Dissertation Title: Exploiting Simple Analytical Models for Modeling Hardware Accelerators
David Wood, Advisor
With the end of Dennard scaling, architects have increasingly turned to special-purpose hardware accelerators to improve the performance and energy efficiency for some applications. Unfortunately, accelerators don't always live up to their expectations and may under-perform in some situations. Understanding the factors which effect the performance of an accelerator is crucial for both architects and programmers early in the design stage. Detailed models can be highly accurate, but often require low-level details which are not available until late in the design cycle. In contrast, simple analytical models can provide useful insights by abstracting away low-level system details.
In this dissertation, we aim to explore the potential of such simple models for hardware accelerators. To this end, we propose two complementary proposals. In our first proposal, we develop a simple analytical model, LogCA, to argue whether an accelerator is helpful for
a given task or not. Once the usefulness of an accelerator is established, our second proposal, Accelerometer, helps in identifying bounds and bottlenecks associated with an accelerator design.

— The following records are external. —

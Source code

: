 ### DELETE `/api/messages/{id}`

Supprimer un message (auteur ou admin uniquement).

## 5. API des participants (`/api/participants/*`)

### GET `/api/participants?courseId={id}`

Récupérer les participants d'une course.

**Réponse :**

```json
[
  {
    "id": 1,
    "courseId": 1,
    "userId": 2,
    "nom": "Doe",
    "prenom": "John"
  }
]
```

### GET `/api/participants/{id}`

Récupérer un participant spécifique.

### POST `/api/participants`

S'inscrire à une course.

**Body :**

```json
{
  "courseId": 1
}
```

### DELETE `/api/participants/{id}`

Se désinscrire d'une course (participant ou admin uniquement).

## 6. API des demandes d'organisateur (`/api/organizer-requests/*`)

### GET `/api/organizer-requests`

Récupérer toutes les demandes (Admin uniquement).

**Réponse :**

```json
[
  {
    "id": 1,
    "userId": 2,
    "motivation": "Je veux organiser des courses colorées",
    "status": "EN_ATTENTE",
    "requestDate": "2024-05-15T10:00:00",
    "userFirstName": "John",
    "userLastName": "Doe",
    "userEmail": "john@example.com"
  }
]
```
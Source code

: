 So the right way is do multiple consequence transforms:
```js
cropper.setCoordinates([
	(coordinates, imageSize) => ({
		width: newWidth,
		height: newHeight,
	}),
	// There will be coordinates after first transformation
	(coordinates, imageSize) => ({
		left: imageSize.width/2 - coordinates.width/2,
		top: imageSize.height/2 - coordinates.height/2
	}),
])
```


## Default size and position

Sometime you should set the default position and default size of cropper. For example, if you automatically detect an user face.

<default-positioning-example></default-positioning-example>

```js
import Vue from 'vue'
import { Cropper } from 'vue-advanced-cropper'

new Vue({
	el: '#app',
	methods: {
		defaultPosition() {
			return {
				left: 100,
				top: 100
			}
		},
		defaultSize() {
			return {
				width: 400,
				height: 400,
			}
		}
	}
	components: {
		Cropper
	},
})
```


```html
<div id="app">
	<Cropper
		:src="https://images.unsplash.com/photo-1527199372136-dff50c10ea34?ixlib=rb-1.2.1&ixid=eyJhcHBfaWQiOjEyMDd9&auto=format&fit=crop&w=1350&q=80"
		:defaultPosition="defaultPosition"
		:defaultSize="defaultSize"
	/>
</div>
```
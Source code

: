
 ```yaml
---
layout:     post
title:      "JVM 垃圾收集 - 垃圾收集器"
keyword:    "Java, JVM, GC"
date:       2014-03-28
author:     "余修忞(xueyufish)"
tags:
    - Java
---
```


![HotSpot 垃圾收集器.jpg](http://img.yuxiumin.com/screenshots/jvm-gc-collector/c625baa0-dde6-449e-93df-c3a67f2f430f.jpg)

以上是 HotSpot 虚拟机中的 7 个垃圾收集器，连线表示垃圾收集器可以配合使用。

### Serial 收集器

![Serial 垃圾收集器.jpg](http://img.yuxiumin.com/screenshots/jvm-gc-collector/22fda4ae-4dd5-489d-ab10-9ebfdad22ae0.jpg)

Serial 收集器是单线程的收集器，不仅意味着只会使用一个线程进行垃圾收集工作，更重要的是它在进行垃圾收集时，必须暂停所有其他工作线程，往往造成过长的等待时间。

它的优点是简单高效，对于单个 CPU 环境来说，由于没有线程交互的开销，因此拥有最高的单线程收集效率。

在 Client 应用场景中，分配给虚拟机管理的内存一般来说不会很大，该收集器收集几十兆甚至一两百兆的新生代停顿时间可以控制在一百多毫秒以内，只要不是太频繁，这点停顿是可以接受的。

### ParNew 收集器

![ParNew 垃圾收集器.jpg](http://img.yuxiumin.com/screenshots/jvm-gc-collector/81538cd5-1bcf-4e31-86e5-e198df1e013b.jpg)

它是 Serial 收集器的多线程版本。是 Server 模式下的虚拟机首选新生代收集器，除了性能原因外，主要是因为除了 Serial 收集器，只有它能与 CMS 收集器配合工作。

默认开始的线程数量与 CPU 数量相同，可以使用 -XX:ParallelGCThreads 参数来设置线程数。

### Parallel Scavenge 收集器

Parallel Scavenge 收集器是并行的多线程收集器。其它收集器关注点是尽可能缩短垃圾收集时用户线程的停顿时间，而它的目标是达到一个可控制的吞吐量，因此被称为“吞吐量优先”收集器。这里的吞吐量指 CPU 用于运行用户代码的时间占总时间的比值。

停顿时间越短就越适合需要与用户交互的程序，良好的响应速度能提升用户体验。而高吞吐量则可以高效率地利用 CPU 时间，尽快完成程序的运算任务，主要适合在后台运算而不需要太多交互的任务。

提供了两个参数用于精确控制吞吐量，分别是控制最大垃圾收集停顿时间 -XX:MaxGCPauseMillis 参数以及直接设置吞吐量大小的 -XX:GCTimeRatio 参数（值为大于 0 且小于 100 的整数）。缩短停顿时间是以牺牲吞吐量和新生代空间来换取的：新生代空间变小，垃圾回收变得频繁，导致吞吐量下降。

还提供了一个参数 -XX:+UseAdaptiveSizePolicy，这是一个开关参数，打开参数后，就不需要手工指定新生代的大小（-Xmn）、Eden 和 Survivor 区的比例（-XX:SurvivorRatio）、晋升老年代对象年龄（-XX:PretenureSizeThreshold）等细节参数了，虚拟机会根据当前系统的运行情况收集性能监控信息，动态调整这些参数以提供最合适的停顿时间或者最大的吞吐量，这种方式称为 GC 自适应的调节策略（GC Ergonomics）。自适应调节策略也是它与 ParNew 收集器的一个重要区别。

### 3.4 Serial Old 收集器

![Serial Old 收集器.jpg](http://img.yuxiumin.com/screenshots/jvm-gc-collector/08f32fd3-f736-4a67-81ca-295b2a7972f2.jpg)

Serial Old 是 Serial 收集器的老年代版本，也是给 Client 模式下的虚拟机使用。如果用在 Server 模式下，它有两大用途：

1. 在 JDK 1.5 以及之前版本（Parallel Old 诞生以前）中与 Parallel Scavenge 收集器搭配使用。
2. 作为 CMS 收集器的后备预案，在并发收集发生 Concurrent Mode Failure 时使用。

We validate our modeling framework across kernels of varying complexity on both on-chip and off-chip accelerators. We also describe the utility of our models using two retrospective case studies. First, we discuss the evolution of interface design in SUN/Oracle's encryption
accelerators. Second, we discuss the evolution of memory interface design in three different GPU architectures. In both cases, we show that the adopted design optimizations for these machines are similar to the suggested optimizations. We argue that architects and programmers can use insights from these retrospective studies for improving future designs.